DATASET CONTENT.
────
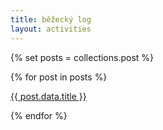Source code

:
 ```yaml
---
title: běžecký log
layout: activities
---
```

{% set posts = collections.post %}

{% for post in posts %}

<a href="{{ post.url }}">{{ post.data.title }}</a>

{% endfor %}



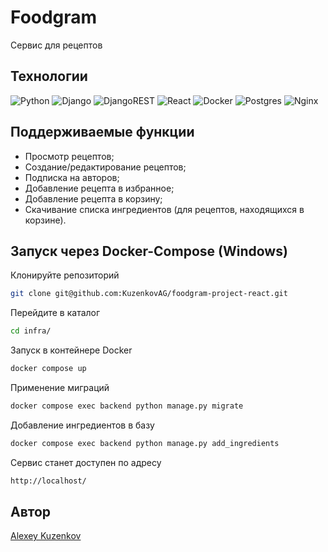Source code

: # Foodgram
Сервис для рецептов


## Технологии

![Python](https://img.shields.io/badge/python-3670A0?style=for-the-badge&logo=python&logoColor=ffdd54)
![Django](https://img.shields.io/badge/django-%23092E20.svg?style=for-the-badge&logo=django&logoColor=white)
![DjangoREST](https://img.shields.io/badge/DJANGO-REST-ff1709?style=for-the-badge&logo=django&logoColor=white&color=ff1709&labelColor=gray)
![React](https://img.shields.io/badge/react-%2320232a.svg?style=for-the-badge&logo=react&logoColor=%2361DAFB)
![Docker](https://img.shields.io/badge/docker-%230db7ed.svg?style=for-the-badge&logo=docker&logoColor=white)
![Postgres](https://img.shields.io/badge/postgres-%23316192.svg?style=for-the-badge&logo=postgresql&logoColor=white)
![Nginx](https://img.shields.io/badge/nginx-%23009639.svg?style=for-the-badge&logo=nginx&logoColor=white)

## Поддерживаемые функции
- Просмотр рецептов;
- Создание/редактирование рецептов;
- Подписка на авторов;
- Добавление рецепта в избранное;
- Добавление рецепта в корзину;
- Скачивание списка ингредиентов (для рецептов, находящихся в корзине).

## Запуск через Docker-Compose (Windows)
Клонируйте репозиторий
```sh
git clone git@github.com:KuzenkovAG/foodgram-project-react.git
```
Перейдите в каталог
```sh
cd infra/
```
Запуск в контейнере Docker
```sh
docker compose up
```
Применение миграций
```sh
docker compose exec backend python manage.py migrate
```
Добавление ингредиентов в базу
```sh
docker compose exec backend python manage.py add_ingredients
```
Сервис станет доступен по адресу
```sh
http://localhost/
```


## Автор
[Alexey Kuzenkov]


   [Alexey Kuzenkov]: <https://github.com/KuzenkovAG>
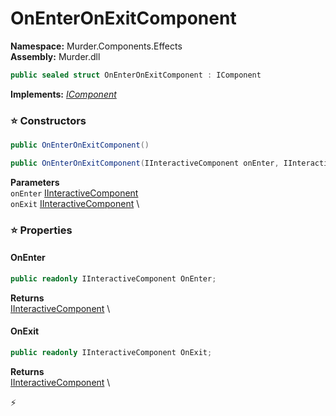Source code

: # OnEnterOnExitComponent

**Namespace:** Murder.Components.Effects \
**Assembly:** Murder.dll

```csharp
public sealed struct OnEnterOnExitComponent : IComponent
```

**Implements:** _[IComponent](../../../Bang/Components/IComponent.html)_

### ⭐ Constructors
```csharp
public OnEnterOnExitComponent()
```

```csharp
public OnEnterOnExitComponent(IInteractiveComponent onEnter, IInteractiveComponent onExit)
```

**Parameters** \
`onEnter` [IInteractiveComponent](../../../Bang/Interactions/IInteractiveComponent.html) \
`onExit` [IInteractiveComponent](../../../Bang/Interactions/IInteractiveComponent.html) \

### ⭐ Properties
#### OnEnter
```csharp
public readonly IInteractiveComponent OnEnter;
```

**Returns** \
[IInteractiveComponent](../../../Bang/Interactions/IInteractiveComponent.html) \
#### OnExit
```csharp
public readonly IInteractiveComponent OnExit;
```

**Returns** \
[IInteractiveComponent](../../../Bang/Interactions/IInteractiveComponent.html) \


⚡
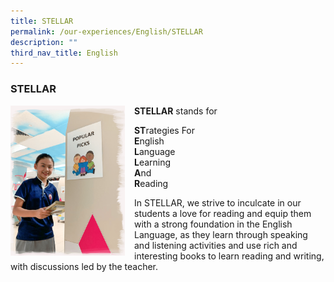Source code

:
 ```yaml
---
title: STELLAR
permalink: /our-experiences/English/STELLAR
description: ""
third_nav_title: English
---
```

### STELLAR

<img src="/images/ell2.png" style="width:183px;height:240px;margin-right:15px;" align = "left">

**STELLAR** stands for     
  
**ST**rategies For  
**E**nglish  
**L**anguage  
**L**earning  
**A**nd  
**R**eading  
  
In STELLAR, we strive to inculcate in our students a love for reading and equip them with a strong foundation in the English Language, as they learn through speaking and listening activities and use rich and interesting books to learn reading and writing, with discussions led by the teacher.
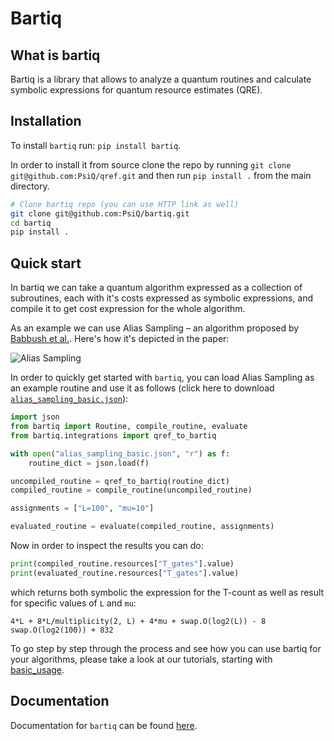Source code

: # Bartiq

## What is bartiq

Bartiq is a library that allows to analyze a quantum routines and calculate symbolic expressions for quantum resource estimates (QRE).

## Installation

To install `bartiq` run: `pip install bartiq`.

In order to install it from source clone the repo by running `git clone git@github.com:PsiQ/qref.git` and then run `pip install .` from the main directory.

```bash
# Clone bartiq repo (you can use HTTP link as well)
git clone git@github.com:PsiQ/bartiq.git
cd bartiq
pip install .
```

## Quick start

In bartiq we can take a quantum algorithm expressed as a collection of subroutines, each with it's costs expressed as symbolic expressions, and compile it to get cost expression for the whole algorithm.

As an example we can use Alias Sampling – an algorithm proposed by [Babbush et al.](https://journals.aps.org/prx/abstract/10.1103/PhysRevX.8.041015). Here's how it's depicted in the paper:

![Alias Sampling](https://raw.githubusercontent.com/PsiQ/bartiq/main/docs/images/alias_sampling_paper.png?token=GHSAT0AAAAAACFPHUU4MIKWTFLBJ5PLG2MCZRMBP4Q)

In order to quickly get started with `bartiq`, you can load Alias Sampling as an example routine and use it as follows (click here to download <a href="/docs/data/alias_sampling_basic.json" download>`alias_sampling_basic.json`</a>):


```python
import json
from bartiq import Routine, compile_routine, evaluate
from bartiq.integrations import qref_to_bartiq

with open("alias_sampling_basic.json", "r") as f:
    routine_dict = json.load(f)

uncompiled_routine = qref_to_bartiq(routine_dict)
compiled_routine = compile_routine(uncompiled_routine)

assignments = ["L=100", "mu=10"]

evaluated_routine = evaluate(compiled_routine, assignments)
```

Now in order to inspect the results you can do:

```python
print(compiled_routine.resources["T_gates"].value)
print(evaluated_routine.resources["T_gates"].value)
```

which returns both symbolic the expression for the T-count as well as result for specific values of `L` and `mu`:

```
4*L + 8*L/multiplicity(2, L) + 4*mu + swap.O(log2(L)) - 8
swap.O(log2(100)) + 832
```

To go step by step through the process and see how you can use bartiq for your algorithms, please take a look at our tutorials, starting with [basic_usage](basic_usage.md). 


## Documentation

Documentation for `bartiq` can be found [here](https://psiq.github.io/bartiq/).
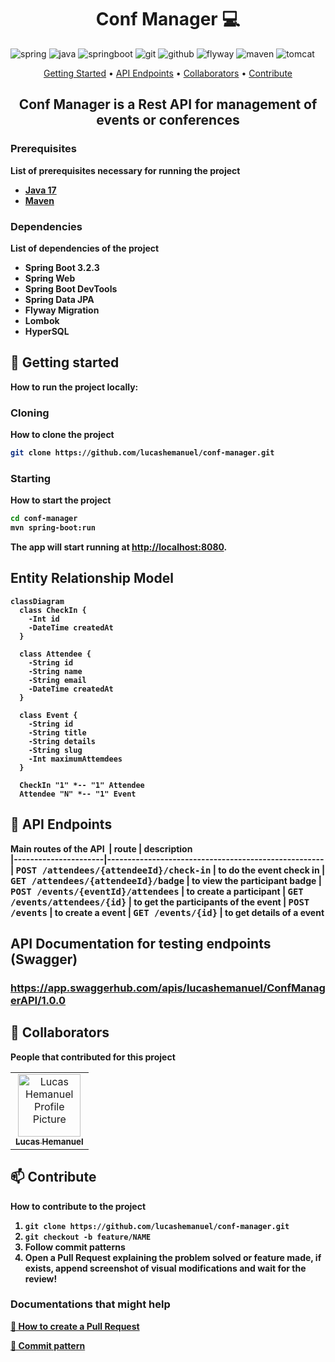 [JAVA_BADGE]: https://img.shields.io/badge/java-%23ED8B00.svg?style=for-the-badge&logo=openjdk&logoColor=white
[SPRING_BADGE]: https://img.shields.io/badge/spring-%236DB33F.svg?style=for-the-badge&logo=spring&logoColor=white
[SPRINGBOOT_BADGE]: https://img.shields.io/badge/springboot-%236DB33F.svg?style=for-the-badge&logo=springboot&logoColor=white
[GIT_BADGE]: https://img.shields.io/badge/git-%23F05033.svg?style=for-the-badge&logo=git&logoColor=white
[GITHUB_BADGE]: https://img.shields.io/badge/github-%23121011.svg?style=for-the-badge&logo=github&logoColor=white
[FLYWAY_BADGE]: https://img.shields.io/badge/flyway-CC0200.svg?style=for-the-badge&logo=flyway&logoColor=white
[MAVEN_BADGE]: https://img.shields.io/badge/apachemaven-C71A36.svg?style=for-the-badge&logo=apachemaven&logoColor=white
[TOMCAT_BADGE]: https://img.shields.io/badge/apachetomcat-F8DC75.svg?style=for-the-badge&logo=apachetomcat&logoColor=black

<h1 align="center" style="font-weight: bold;">Conf Manager 💻</h1>

![spring][SPRING_BADGE]
![java][JAVA_BADGE]
![springboot][SPRINGBOOT_BADGE]
![git][GIT_BADGE]
![github][GITHUB_BADGE]
![flyway][FLYWAY_BADGE]
![maven][MAVEN_BADGE]
![tomcat][TOMCAT_BADGE]

<p align="center">
 <a href="#started">Getting Started</a> • 
  <a href="#routes">API Endpoints</a> •
 <a href="#colab">Collaborators</a> •
 <a href="#contribute">Contribute</a>
</p>

<h2 align="center">
  <b>Conf Manager is a Rest API for management of events or conferences
</h2>

<h3>Prerequisites</h3>

List of prerequisites necessary for running the project

- [Java 17](https://openjdk.org/install/)
- [Maven](https://maven.apache.org/download.cgi)

<h3>Dependencies</h3>

List of dependencies of the project

- Spring Boot 3.2.3
- Spring Web
- Spring Boot DevTools
- Spring Data JPA
- Flyway Migration
- Lombok
- HyperSQL

<h2 id="started">🚀 Getting started</h2>

How to run the project locally:

<h3>Cloning</h3>

How to clone the project

```bash
git clone https://github.com/lucashemanuel/conf-manager.git
```

<h3>Starting</h3>

How to start the project

```bash
cd conf-manager
mvn spring-boot:run
```

The app will start running at <http://localhost:8080>.

<h2>Entity Relationship Model</h2>

```mermaid
classDiagram
  class CheckIn {
    -Int id
    -DateTime createdAt
  }

  class Attendee {
    -String id
    -String name
    -String email
    -DateTime createdAt
  }

  class Event {
    -String id
    -String title
    -String details
    -String slug
    -Int maximumAttemdees
  }

  CheckIn "1" *-- "1" Attendee
  Attendee "N" *-- "1" Event
```

<h2 id="routes">📍 API Endpoints</h2>

Main routes of the API
​
| route | description  
|----------------------|-----------------------------------------------------
| <kbd>POST /attendees/{attendeeId}/check-in</kbd> | to do the event check in
| <kbd>GET /attendees/{attendeeId}/badge</kbd> | to view the participant badge
| <kbd>POST /events/{eventId}/attendees</kbd> | to create a participant
| <kbd>GET /events/attendees/{id}</kbd> | to get the participants of the event
| <kbd>POST /events</kbd> | to create a event
| <kbd>GET /events/{id}</kbd> | to get details of a event

## API Documentation for testing endpoints (Swagger)

### https://app.swaggerhub.com/apis/lucashemanuel/ConfManagerAPI/1.0.0

<h2 id="colab">🤝 Collaborators</h2>

People that contributed for this project

<table>
  <tr>
    <td align="center">
      <a href="#">
        <img src="https://avatars.githubusercontent.com/u/79316870?s=400&u=493d364653249878cd294ff637f9bfda3e9f74f9&v=4" width="100px;" alt="Lucas Hemanuel Profile Picture"/><br>
        <sub>
          <b>Lucas Hemanuel</b>
        </sub>
      </a>
    </td>
  </tr>
</table>

<h2 id="contribute">📫 Contribute</h2>

How to contribute to the project

1. `git clone https://github.com/lucashemanuel/conf-manager.git`
2. `git checkout -b feature/NAME`
3. Follow commit patterns
4. Open a Pull Request explaining the problem solved or feature made, if exists, append screenshot of visual modifications and wait for the review!

<h3>Documentations that might help</h3>

[📝 How to create a Pull Request](https://www.atlassian.com/br/git/tutorials/making-a-pull-request)

[💾 Commit pattern](https://gist.github.com/joshbuchea/6f47e86d2510bce28f8e7f42ae84c716)
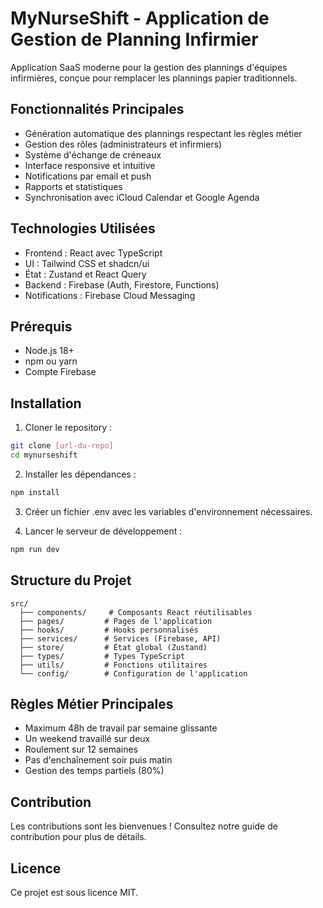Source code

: # MyNurseShift - Application de Gestion de Planning Infirmier

Application SaaS moderne pour la gestion des plannings d'équipes infirmières, conçue pour remplacer les plannings papier traditionnels.

## Fonctionnalités Principales

- Génération automatique des plannings respectant les règles métier
- Gestion des rôles (administrateurs et infirmiers)
- Système d'échange de créneaux
- Interface responsive et intuitive
- Notifications par email et push
- Rapports et statistiques
- Synchronisation avec iCloud Calendar et Google Agenda

## Technologies Utilisées

- Frontend : React avec TypeScript
- UI : Tailwind CSS et shadcn/ui
- État : Zustand et React Query
- Backend : Firebase (Auth, Firestore, Functions)
- Notifications : Firebase Cloud Messaging

## Prérequis

- Node.js 18+
- npm ou yarn
- Compte Firebase

## Installation

1. Cloner le repository :
```bash
git clone [url-du-repo]
cd mynurseshift
```

2. Installer les dépendances :
```bash
npm install
```

3. Créer un fichier .env avec les variables d'environnement nécessaires.

4. Lancer le serveur de développement :
```bash
npm run dev
```

## Structure du Projet

```
src/
  ├── components/     # Composants React réutilisables
  ├── pages/         # Pages de l'application
  ├── hooks/         # Hooks personnalisés
  ├── services/      # Services (Firebase, API)
  ├── store/         # État global (Zustand)
  ├── types/         # Types TypeScript
  ├── utils/         # Fonctions utilitaires
  └── config/        # Configuration de l'application
```

## Règles Métier Principales

- Maximum 48h de travail par semaine glissante
- Un weekend travaillé sur deux
- Roulement sur 12 semaines
- Pas d'enchaînement soir puis matin
- Gestion des temps partiels (80%)

## Contribution

Les contributions sont les bienvenues ! Consultez notre guide de contribution pour plus de détails.

## Licence

Ce projet est sous licence MIT.
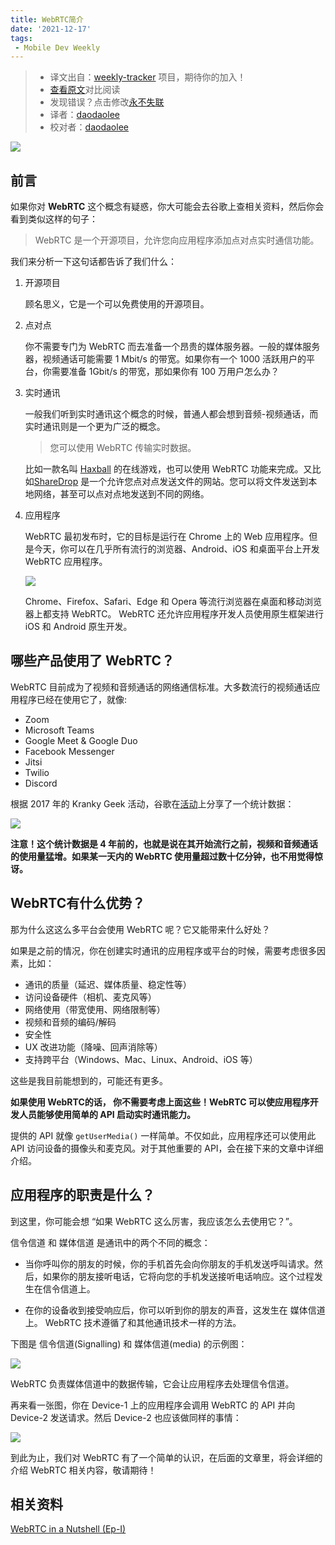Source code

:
 ```yaml
---
title: WebRTC简介
date: '2021-12-17'
tags:
 - Mobile Dev Weekly
---
```

> * 译文出自：[weekly-tracker](https://github.com/FEDarling/weekly-tracker) 项目，期待你的加入！
> * [查看原文]()对比阅读
> * 发现错误？点击修改[永不失联](https://github.com/FEDarling/weekly-tracker/blob/main/weeklys/mobile_dev_weekly/382/webrtc.md)
> * 译者：[daodaolee](https://github.com/daodaolee)
> * 校对者：[daodaolee](https://github.com/daodaolee)

![](https://cdn.jsdelivr.net/gh/daodaolee/photobed@main/img/20220112171045.png)

## 前言

如果你对 **WebRTC** 这个概念有疑惑，你大可能会去谷歌上查相关资料，然后你会看到类似这样的句子：

> WebRTC 是一个开源项目，允许您向应用程序添加点对点实时通信功能。

我们来分析一下这句话都告诉了我们什么：

1. 开源项目

   顾名思义，它是一个可以免费使用的开源项目。

2. 点对点

   你不需要专门为 WebRTC 而去准备一个昂贵的媒体服务器。一般的媒体服务器，视频通话可能需要 1 Mbit/s 的带宽。如果你有一个 1000 活跃用户的平台，你需要准备 1Gbit/s 的带宽，那如果你有 100 万用户怎么办？

3. 实时通讯

   一般我们听到实时通讯这个概念的时候，普通人都会想到音频-视频通话，而实时通讯则是一个更为广泛的概念。

   > 您可以使用 WebRTC 传输实时数据。

   比如一款名叫 [Haxball](https://www.haxball.com/) 的在线游戏，也可以使用 WebRTC 功能来完成。又比如[ShareDrop](https://www.sharedrop.io/) 是一个允许您点对点发送文件的网站。您可以将文件发送到本地网络，甚至可以点对点地发送到不同的网络。
	
4. 应用程序
	
	WebRTC 最初发布时，它的目标是运行在 Chrome 上的 Web 应用程序。但是今天，你可以在几乎所有流行的浏览器、Android、iOS 和桌面平台上开发 WebRTC 应用程序。
	
	![](https://cdn.jsdelivr.net/gh/daodaolee/photobed@main/img/20220112172211.png)
	
	Chrome、Firefox、Safari、Edge 和 Opera 等流行浏览器在桌面和移动浏览器上都支持 WebRTC。 WebRTC 还允许应用程序开发人员使用原生框架进行 iOS 和 Android 原生开发。

## 哪些产品使用了 WebRTC？

WebRTC 目前成为了视频和音频通话的网络通信标准。大多数流行的视频通话应用程序已经在使用它了，就像:

- Zoom
- Microsoft Teams
- Google Meet & Google Duo
- Facebook Messenger
- Jitsi
- Twilio
- Discord

根据 2017 年的 Kranky Geek 活动，谷歌在[活动](https://youtu.be/PEXnbTyygi4?t=104)上分享了一个统计数据：

![](https://cdn.jsdelivr.net/gh/daodaolee/photobed@main/img/20220112172607.png)

**注意！这个统计数据是 4 年前的，也就是说在其开始流行之前，视频和音频通话的使用量猛增。如果某一天内的 WebRTC 使用量超过数十亿分钟，也不用觉得惊讶。**

## WebRTC有什么优势？

那为什么这这么多平台会使用 WebRTC 呢？它又能带来什么好处？

如果是之前的情况，你在创建实时通讯的应用程序或平台的时候，需要考虑很多因素，比如：

* 通讯的质量（延迟、媒体质量、稳定性等）
* 访问设备硬件（相机、麦克风等）
* 网络使用（带宽使用、网络限制等）
* 视频和音频的编码/解码
* 安全性
* UX 改进功能（降噪、回声消除等）
* 支持跨平台（Windows、Mac、Linux、Android、iOS 等）

这些是我目前能想到的，可能还有更多。

**如果使用 WebRTC的话， 你不需要考虑上面这些！WebRTC 可以使应用程序开发人员能够使用简单的 API 启动实时通讯能力。**

提供的 API 就像 `getUserMedia()` 一样简单。不仅如此，应用程序还可以使用此 API 访问设备的摄像头和麦克风。对于其他重要的 API，会在接下来的文章中详细介绍。

## 应用程序的职责是什么？

到这里，你可能会想 “如果 WebRTC 这么厉害，我应该怎么去使用它？”。

信令信道 和 媒体信道 是通讯中的两个不同的概念：

* 当你呼叫你的朋友的时候，你的手机首先会向你朋友的手机发送呼叫请求。然后，如果你的朋友接听电话，它将向您的手机发送接听电话响应。这个过程发生在信令信道上。

* 在你的设备收到接受响应后，你可以听到你的朋友的声音，这发生在 媒体信道上。 WebRTC 技术遵循了和其他通讯技术一样的方法。

下图是 信令信道(Signalling) 和 媒体信道(media) 的示例图：

![](https://cdn.jsdelivr.net/gh/daodaolee/photobed@main/img/20220112174210.gif)

WebRTC 负责媒体信道中的数据传输，它会让应用程序去处理信令信道。

再来看一张图，你在 Device-1 上的应用程序会调用 WebRTC 的 API 并向 Device-2 发送请求。然后 Device-2 也应该做同样的事情：

![](https://cdn.jsdelivr.net/gh/daodaolee/photobed@main/img/20220112174815.png)

到此为止，我们对 WebRTC 有了一个简单的认识，在后面的文章里，将会详细的介绍 WebRTC 相关内容，敬请期待！

## 相关资料

[WebRTC in a Nutshell (Ep-I)](https://medium.com/orion-innovation-turkey/webrtc-crash-course-episode-i-1783809bba87)
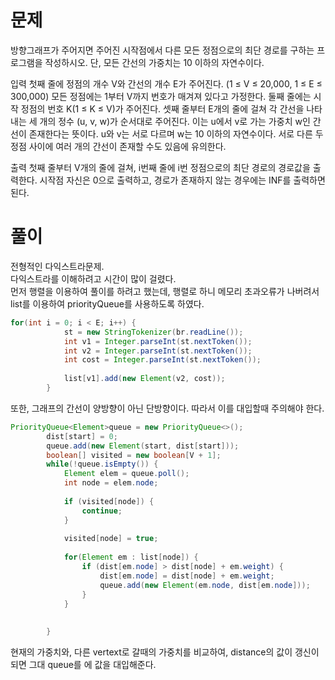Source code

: # 문제
방향그래프가 주어지면 주어진 시작점에서 다른 모든 정점으로의 최단 경로를 구하는 프로그램을 작성하시오. 단, 모든 간선의 가중치는 10 이하의 자연수이다.

입력
첫째 줄에 정점의 개수 V와 간선의 개수 E가 주어진다. 
(1 ≤ V ≤ 20,000, 1 ≤ E ≤ 300,000) 모든 정점에는 1부터 V까지 번호가 매겨져 있다고 가정한다. 
둘째 줄에는 시작 정점의 번호 K(1 ≤ K ≤ V)가 주어진다. 셋째 줄부터 E개의 줄에 걸쳐 각 간선을 나타내는 세 개의 정수 (u, v, w)가 순서대로 주어진다.
이는 u에서 v로 가는 가중치 w인 간선이 존재한다는 뜻이다. u와 v는 서로 다르며 w는 10 이하의 자연수이다. 서로 다른 두 정점 사이에 여러 개의 간선이 존재할 수도 있음에 유의한다.

출력
첫째 줄부터 V개의 줄에 걸쳐, i번째 줄에 i번 정점으로의 최단 경로의 경로값을 출력한다. 시작점 자신은 0으로 출력하고, 경로가 존재하지 않는 경우에는 INF를 출력하면 된다.


# 풀이
전형적인 다익스트라문제.   
다익스트라를 이해하려고 시간이 많이 걸렸다.   
먼저 행렬을 이용하여 풀이를 하려고 했는데, 행렬로 하니 메모리 초과오류가 나버려서 list를 이용하여 priorityQueue를 사용하도록 하였다.   
```java
for(int i = 0; i < E; i++) {
			st = new StringTokenizer(br.readLine());
			int v1 = Integer.parseInt(st.nextToken());
			int v2 = Integer.parseInt(st.nextToken());
			int cost = Integer.parseInt(st.nextToken());
			
			list[v1].add(new Element(v2, cost));
		}
```
또한, 그래프의 간선이 양방향이 아닌 단방향이다. 따라서 이를 대입할때 주의해야 한다.   


```java
PriorityQueue<Element>queue = new PriorityQueue<>();
		dist[start] = 0;
		queue.add(new Element(start, dist[start]));
		boolean[] visited = new boolean[V + 1];
		while(!queue.isEmpty()) {
			Element elem = queue.poll();
			int node = elem.node;
			
			if (visited[node]) {
				continue;
			}
			
			visited[node] = true;
			
			for(Element em : list[node]) {
				if (dist[em.node] > dist[node] + em.weight) {
					dist[em.node] = dist[node] + em.weight;
					queue.add(new Element(em.node, dist[em.node]));
				}
			}
			
			
		}
 ```
 현재의 가중치와, 다른 vertext로 갈때의 가중치를 비교하여, distance의 값이 갱신이 되면 그대 queue를 에 값을 대입해준다.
────
WORK TASK.
In the material above, find each line containing the word "swap" and copy it.

SOLUTION FOR THIS PROBLEM.
4*L + 8*L/multiplicity(2, L) + 4*mu + swap.O(log2(L)) - 8
swap.O(log2(100)) + 832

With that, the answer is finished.